DATA TO EXAMINE:

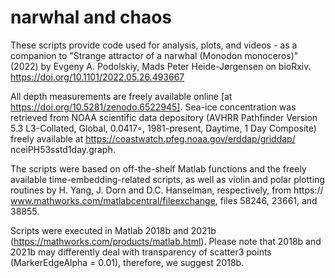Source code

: # narwhal and chaos

These scripts provide code used for analysis, plots, and videos - as a companion to "Strange attractor of a narwhal (Monodon monoceros)" (2022) by Evgeny A. Podolskiy,  Mads Peter Heide-Jørgensen on bioRxiv. https://doi.org/10.1101/2022.05.26.493667

All depth measurements are freely available online [at https://doi.org/10.5281/zenodo.6522945]. Sea-ice concentration was retrieved from NOAA scientific data depository (AVHRR Pathfinder Version 5.3 L3-Collated, Global, 0.0417◦, 1981-present, Daytime, 1 Day Composite) freely available at https://coastwatch.pfeg.noaa.gov/erddap/griddap/ nceiPH53sstd1day.graph.

The scripts were based on off-the-shelf Matlab functions and the freely available time-embedding-related scripts, as well as violin and polar plotting routines by H. Yang, J. Dorn and D.C. Hanselman, respectively, from https://  www.mathworks.com/matlabcentral/fileexchange, files 58246, 23661, and 38855.

Scripts were executed in Matlab 2018b and 2021b (https://mathworks.com/products/matlab.html). Please note that 2018b and 2021b may differently deal with transparency of scatter3 points (MarkerEdgeAlpha = 0.01), therefore, we suggest 2018b.
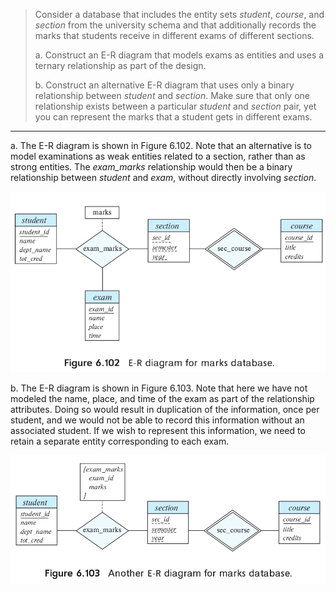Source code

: > Consider a database that includes the entity sets
> _student_, _course_, and _section_ from the 
> university schema and that additionally records
> the marks that students receive in different 
> exams of different sections. 
> 
> a. Construct an E-R diagram that models exams
> as entities and uses a ternary relationship
> as part of the design.
> 
> b. Construct an alternative E-R diagram that uses
> only a binary relationship between _student_ and 
> _section_. Make sure that only one relationship 
> exists between a particular _student_ and _section_
> pair, yet you can represent the marks that a student
> gets in different exams. 

--------------------------------

a. The E-R diagram is shown in Figure 6.102. Note that
an alternative is to model examinations as weak 
entities related to a section, rather than as strong
entities. The _exam_marks_ relationship would then be a 
binary relationship between _student_ and _exam_,
without directly involving _section_.

<img src="Figure_6.102.png"/>

b. The E-R diagram is shown in Figure 6.103. Note 
that here we have not modeled the name, place, and 
time of the exam as part of the relationship 
attributes. Doing so would result in duplication of 
the information, once per student, and we would 
not be able to record this information without
an associated student. If we wish to represent this
information, we need to retain a separate entity
corresponding to each exam.

<img src="Figure_6.103.png"/>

DESCRIPTION OF THE TASK: Lines holding the string "binary" must be copied out of the entries above.

PROBLEM SOLUTION:
> only a binary relationship between _student_ and 
binary relationship between _student_ and _exam_,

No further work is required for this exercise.